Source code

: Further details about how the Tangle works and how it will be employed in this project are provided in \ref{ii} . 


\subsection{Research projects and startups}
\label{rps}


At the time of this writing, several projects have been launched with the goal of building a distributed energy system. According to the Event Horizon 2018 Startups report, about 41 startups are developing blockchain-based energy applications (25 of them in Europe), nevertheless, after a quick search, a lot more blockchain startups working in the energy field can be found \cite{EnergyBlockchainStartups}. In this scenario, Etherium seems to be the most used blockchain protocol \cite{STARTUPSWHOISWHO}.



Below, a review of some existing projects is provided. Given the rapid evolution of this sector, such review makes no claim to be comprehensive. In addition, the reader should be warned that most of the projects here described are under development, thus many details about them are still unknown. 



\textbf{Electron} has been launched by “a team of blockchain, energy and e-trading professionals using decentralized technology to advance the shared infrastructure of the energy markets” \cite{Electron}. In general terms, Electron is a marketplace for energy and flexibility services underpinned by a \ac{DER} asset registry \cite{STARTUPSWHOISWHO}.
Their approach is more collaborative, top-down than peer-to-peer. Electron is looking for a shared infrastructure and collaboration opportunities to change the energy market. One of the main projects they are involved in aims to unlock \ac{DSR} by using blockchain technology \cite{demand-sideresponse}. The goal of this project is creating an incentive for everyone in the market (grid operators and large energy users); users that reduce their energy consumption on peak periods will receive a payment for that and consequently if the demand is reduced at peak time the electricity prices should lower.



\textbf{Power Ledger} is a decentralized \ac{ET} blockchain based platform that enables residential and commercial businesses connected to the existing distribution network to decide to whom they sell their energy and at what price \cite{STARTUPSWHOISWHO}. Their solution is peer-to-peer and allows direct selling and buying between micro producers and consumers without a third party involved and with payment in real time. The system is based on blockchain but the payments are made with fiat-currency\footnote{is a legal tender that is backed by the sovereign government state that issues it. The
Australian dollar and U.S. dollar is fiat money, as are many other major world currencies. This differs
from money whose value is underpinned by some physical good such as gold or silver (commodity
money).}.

##############################

__What is expected__:
Copy from the entries only those lines that hold the word "money".

__Expected answer__:
Australian dollar and U.S. dollar is fiat money, as are many other major world currencies. This differs
from money whose value is underpinned by some physical good such as gold or silver (commodity
money).}.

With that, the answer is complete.